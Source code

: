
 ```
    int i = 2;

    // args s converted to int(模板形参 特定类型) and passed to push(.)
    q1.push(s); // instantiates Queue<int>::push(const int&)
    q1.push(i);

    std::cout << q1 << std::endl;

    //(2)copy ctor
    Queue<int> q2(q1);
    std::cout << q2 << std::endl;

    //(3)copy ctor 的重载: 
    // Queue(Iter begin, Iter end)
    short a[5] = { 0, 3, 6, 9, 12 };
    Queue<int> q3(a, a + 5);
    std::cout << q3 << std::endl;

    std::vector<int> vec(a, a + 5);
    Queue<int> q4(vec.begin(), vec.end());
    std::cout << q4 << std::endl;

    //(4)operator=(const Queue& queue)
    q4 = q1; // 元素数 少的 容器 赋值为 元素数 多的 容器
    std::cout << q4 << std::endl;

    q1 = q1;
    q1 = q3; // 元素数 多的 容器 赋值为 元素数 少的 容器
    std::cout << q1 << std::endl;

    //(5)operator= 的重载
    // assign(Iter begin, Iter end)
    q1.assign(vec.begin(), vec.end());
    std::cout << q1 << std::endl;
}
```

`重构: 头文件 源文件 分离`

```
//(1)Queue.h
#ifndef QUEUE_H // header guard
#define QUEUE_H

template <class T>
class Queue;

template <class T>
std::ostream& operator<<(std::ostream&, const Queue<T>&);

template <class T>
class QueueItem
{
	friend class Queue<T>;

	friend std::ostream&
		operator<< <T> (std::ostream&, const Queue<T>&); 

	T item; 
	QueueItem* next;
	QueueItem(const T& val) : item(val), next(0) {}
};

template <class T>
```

__________

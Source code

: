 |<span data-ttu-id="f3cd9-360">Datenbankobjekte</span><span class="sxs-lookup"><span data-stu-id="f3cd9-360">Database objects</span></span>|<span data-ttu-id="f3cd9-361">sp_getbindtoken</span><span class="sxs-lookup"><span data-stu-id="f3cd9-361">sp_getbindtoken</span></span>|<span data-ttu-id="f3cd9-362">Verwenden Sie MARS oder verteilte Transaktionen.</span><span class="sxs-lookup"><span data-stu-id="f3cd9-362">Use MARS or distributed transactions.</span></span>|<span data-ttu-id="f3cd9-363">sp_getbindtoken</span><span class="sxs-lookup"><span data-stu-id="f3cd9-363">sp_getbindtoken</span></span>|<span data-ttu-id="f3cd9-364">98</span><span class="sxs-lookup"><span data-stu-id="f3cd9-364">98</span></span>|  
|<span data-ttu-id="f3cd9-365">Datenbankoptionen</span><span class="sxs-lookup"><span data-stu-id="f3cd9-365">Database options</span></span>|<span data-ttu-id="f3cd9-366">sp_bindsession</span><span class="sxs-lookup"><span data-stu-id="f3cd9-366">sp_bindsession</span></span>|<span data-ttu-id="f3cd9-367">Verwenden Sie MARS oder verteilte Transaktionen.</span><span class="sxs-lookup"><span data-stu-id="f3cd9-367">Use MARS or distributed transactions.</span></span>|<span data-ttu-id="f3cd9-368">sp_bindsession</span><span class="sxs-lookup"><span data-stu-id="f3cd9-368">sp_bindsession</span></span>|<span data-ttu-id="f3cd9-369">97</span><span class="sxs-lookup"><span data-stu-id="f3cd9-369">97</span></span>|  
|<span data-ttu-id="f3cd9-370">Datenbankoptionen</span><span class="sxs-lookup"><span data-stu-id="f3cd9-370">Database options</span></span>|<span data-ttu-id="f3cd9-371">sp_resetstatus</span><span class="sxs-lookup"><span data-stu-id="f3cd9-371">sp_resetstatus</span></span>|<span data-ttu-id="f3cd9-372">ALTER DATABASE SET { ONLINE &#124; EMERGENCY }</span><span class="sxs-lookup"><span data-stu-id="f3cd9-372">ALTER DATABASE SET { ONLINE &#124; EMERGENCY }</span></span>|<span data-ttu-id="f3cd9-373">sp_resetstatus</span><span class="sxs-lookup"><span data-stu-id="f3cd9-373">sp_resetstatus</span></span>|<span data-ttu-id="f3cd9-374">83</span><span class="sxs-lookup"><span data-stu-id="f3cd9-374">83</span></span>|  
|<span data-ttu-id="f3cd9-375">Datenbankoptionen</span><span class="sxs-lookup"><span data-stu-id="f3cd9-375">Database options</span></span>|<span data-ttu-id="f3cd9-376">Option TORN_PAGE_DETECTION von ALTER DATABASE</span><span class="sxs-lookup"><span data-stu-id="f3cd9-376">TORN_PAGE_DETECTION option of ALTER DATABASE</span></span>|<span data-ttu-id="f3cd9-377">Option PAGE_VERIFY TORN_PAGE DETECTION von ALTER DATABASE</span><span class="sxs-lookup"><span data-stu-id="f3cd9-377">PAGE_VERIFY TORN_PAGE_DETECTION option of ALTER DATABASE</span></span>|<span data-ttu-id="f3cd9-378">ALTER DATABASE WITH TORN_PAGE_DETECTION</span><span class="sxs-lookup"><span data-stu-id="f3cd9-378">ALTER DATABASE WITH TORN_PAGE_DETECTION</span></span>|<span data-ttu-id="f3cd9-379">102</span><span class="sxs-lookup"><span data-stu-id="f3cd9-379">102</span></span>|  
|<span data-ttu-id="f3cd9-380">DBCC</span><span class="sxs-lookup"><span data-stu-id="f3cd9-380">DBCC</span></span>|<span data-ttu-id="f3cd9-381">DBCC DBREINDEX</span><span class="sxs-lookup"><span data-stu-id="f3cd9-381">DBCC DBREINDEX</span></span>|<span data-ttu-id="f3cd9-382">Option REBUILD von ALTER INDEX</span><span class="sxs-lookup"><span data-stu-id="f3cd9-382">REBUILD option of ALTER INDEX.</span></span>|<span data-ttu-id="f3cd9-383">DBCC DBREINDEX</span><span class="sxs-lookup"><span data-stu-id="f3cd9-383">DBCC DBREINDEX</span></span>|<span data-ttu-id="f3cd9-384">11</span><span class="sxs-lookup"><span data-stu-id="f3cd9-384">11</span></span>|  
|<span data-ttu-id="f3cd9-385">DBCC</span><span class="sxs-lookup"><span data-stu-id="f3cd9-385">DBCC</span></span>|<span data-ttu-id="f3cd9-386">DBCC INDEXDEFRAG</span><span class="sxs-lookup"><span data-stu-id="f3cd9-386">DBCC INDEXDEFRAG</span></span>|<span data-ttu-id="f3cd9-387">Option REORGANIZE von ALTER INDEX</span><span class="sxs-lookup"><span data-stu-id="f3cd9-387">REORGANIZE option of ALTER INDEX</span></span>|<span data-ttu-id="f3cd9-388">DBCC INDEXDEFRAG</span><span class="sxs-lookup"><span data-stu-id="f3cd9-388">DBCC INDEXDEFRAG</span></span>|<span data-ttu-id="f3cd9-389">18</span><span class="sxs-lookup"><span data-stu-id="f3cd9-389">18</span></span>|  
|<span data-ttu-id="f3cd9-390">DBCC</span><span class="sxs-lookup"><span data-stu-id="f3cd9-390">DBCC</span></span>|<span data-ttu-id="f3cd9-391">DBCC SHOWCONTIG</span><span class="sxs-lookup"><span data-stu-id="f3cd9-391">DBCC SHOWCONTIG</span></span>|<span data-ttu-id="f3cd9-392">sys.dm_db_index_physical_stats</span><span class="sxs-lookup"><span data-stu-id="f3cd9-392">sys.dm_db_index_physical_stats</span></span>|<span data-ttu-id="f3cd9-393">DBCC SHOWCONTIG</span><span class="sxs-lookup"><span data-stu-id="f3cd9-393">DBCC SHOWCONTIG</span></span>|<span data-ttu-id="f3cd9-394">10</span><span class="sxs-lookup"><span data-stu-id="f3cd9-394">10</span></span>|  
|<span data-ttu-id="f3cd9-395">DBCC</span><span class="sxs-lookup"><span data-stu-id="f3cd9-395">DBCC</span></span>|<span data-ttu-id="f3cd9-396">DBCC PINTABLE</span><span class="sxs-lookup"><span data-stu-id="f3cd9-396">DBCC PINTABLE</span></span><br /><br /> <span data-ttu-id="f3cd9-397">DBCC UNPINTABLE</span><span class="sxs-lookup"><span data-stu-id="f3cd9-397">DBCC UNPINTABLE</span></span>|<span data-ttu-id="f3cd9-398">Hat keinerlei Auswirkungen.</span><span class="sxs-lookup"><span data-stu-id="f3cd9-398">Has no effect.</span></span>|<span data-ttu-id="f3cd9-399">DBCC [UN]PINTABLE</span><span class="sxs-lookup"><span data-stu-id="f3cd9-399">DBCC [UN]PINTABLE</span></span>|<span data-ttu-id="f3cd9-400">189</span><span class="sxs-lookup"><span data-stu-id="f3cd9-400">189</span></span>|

__________

Assignment | Wherever the string "operator" appears in the records, copy the whole line.

Solution to this task |
    //(4)operator=(const Queue& queue)
    //(5)operator= 的重载
std::ostream& operator<<(std::ostream&, const Queue<T>&);
		operator<< <T> (std::ostream&, const Queue<T>&); 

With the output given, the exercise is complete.